Por otro lado, recuerden la supresión como prueba de la información contenida en los computadores de alias raúl reyes, porque según se dijo en el momento se violó la cadena de custodia, por lo que eventualmente pudieron ser manipulados. Y esto, a pesar de que el FBI certificó que no la información no había sido intervenida ilegalmente.

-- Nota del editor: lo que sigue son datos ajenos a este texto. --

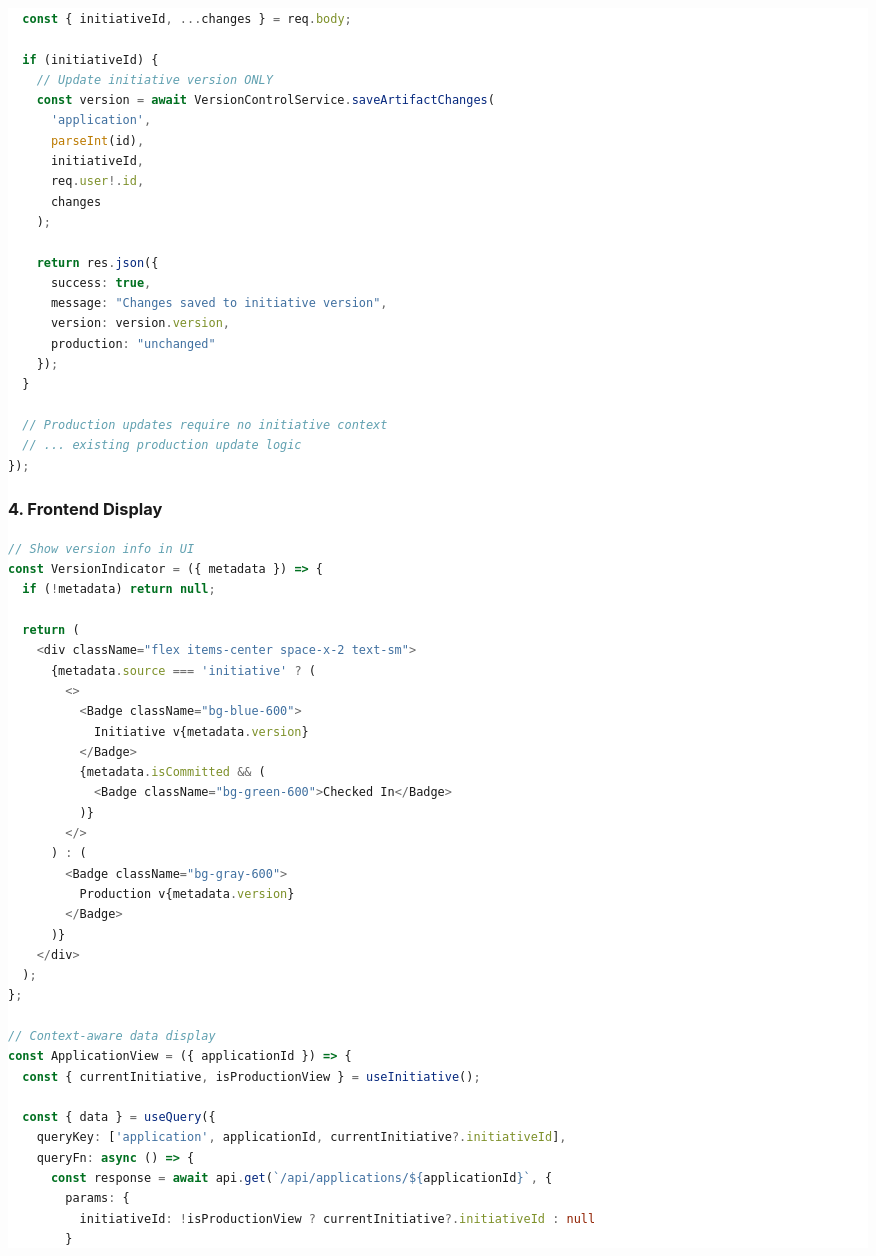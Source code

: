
 ```typescript
  const { initiativeId, ...changes } = req.body;
  
  if (initiativeId) {
    // Update initiative version ONLY
    const version = await VersionControlService.saveArtifactChanges(
      'application',
      parseInt(id),
      initiativeId,
      req.user!.id,
      changes
    );
    
    return res.json({
      success: true,
      message: "Changes saved to initiative version",
      version: version.version,
      production: "unchanged"
    });
  }
  
  // Production updates require no initiative context
  // ... existing production update logic
});
```

### 4. Frontend Display

```typescript
// Show version info in UI
const VersionIndicator = ({ metadata }) => {
  if (!metadata) return null;
  
  return (
    <div className="flex items-center space-x-2 text-sm">
      {metadata.source === 'initiative' ? (
        <>
          <Badge className="bg-blue-600">
            Initiative v{metadata.version}
          </Badge>
          {metadata.isCommitted && (
            <Badge className="bg-green-600">Checked In</Badge>
          )}
        </>
      ) : (
        <Badge className="bg-gray-600">
          Production v{metadata.version}
        </Badge>
      )}
    </div>
  );
};

// Context-aware data display
const ApplicationView = ({ applicationId }) => {
  const { currentInitiative, isProductionView } = useInitiative();
  
  const { data } = useQuery({
    queryKey: ['application', applicationId, currentInitiative?.initiativeId],
    queryFn: async () => {
      const response = await api.get(`/api/applications/${applicationId}`, {
        params: { 
          initiativeId: !isProductionView ? currentInitiative?.initiativeId : null 
        }
```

La justicia parece no ser ciega en Colombia. Por el contrario, goza de cabal visión. Sabe exactamente para dónde va. Y no me refiero, por supuesto, al inmenso número de jueces y fiscales que trabajan todos los días para hacer justicia cabal a los colombianos, ni siquiera a todos los magistrados de las altas cortes. Sólo registro una tendencia que ya lleva muchos años en dichas instituciones, apelando a mi derecho de manifestar mi punto de vista crítico cuando considero que algo no funciona bien, en uso de la libertad de expresión, pero acatando sus fallos, como corresponde a un ciudadano.